È indubbio che il pronunciamento del Garante sulla Privacy che ha dato torto a Beppe Convertini, il cosidetto "fidanzatino d’Italia", nella querelle contro il portale internet Gay.it, potrebbe finalmente permettere di mettere alla berlina tutti i supposti macho eterosessuali famosi, che invece velano una vita privata ben diversa.

L’outing è uno strumento politico utilizzato dal movimento omosessuale in alcuni paesi occidentali, per smascherare soprattutto politici, preti, personaggi noti ultra-conservatori omofobi.

Il caso italiano è ben più leggero e riguarda una persona del mondo dello spettacolo che si è intestardita a negare l’evidenza, documentata con diverse foto.

Non ci sfugge però, che questa vicenda potrebbe finalmente sollecitare i mass media italiani non ad aprire un nuovo ed inutile filone di gossip casareccio, ma di documentare come una schiera di personaggi pubblici tutti i giorni attaccano e discriminano le persone LGBT e, poi nascondono relazioni ed amori omosessuali.

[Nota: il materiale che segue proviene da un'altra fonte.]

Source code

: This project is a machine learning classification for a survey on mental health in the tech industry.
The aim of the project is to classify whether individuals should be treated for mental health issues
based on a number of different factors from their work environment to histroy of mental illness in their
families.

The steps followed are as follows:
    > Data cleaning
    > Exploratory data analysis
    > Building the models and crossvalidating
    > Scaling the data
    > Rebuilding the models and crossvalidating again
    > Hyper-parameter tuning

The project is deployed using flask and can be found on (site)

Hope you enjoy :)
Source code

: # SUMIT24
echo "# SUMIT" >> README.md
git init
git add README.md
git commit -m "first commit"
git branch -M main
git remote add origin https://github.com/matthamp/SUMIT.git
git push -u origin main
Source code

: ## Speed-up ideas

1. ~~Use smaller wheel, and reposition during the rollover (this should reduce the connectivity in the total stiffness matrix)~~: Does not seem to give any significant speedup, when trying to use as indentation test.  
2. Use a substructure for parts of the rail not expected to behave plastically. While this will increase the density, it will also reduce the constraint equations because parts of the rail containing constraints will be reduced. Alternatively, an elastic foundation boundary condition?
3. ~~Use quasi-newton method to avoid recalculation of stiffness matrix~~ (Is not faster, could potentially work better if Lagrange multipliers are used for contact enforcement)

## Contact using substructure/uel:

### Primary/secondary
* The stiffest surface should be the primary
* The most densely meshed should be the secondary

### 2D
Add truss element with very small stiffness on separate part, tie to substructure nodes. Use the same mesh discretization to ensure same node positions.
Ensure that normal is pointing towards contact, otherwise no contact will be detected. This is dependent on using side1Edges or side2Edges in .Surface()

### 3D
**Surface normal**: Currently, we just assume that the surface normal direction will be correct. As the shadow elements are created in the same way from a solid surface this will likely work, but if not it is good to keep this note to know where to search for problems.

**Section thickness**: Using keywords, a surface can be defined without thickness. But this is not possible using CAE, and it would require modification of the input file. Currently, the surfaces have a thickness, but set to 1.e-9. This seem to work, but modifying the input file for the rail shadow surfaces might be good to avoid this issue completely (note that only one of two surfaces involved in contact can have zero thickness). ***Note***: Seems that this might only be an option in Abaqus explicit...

Questa vicenda superbamente condotta dal portale Gay.it, rivela che anche in Italia c’è speranza e che si possono intraprendere azioni nuove e finalmente liberare l’Italia dalla cappa soffocante del bugiardo conformismo.

Aurelio Mancuso – presidente nazionale Arcigay

LA DIFFERENZA TRA OUTING E COMING OUT

Il termine outing, dall’avverbio inglese "Out" ("fuori") è stato sostenuto (e soprattutto praticato nei fatti) negli Stati Uniti, a partire dal 1990 circa, come arma politica di difesa contro l’ipocrisia dei gay conservatori che, per allontanare da sé i sospetti di omosessualità, si rivelavano particolarmente fanatici nella deprecazione e addirittura nella persecuzione pubblica dell’omosessualità.

In Italia l’outing è spesso confuso con l’espressione coming out ("uscire allo scoperto"), che indica invece l’atto di qualcuno che dichiara volontariamente – e non in modo forzato, quindi – di essere omosessuale.

Il movimento LGBT italiano non ha mai fatto uso dell’outing contro l’ipocrisia soprattutto per motivi legali, dato che in base alla legge potrebbe configurarsi il reato di diffamazione. Il giudice valuta solo se l’affermazione sia diffamante in sé e per sé, indipendentemente dal fatto che sia vera o no, a meno che il querelante consenta "ampia facoltà di prova" come in questo caso.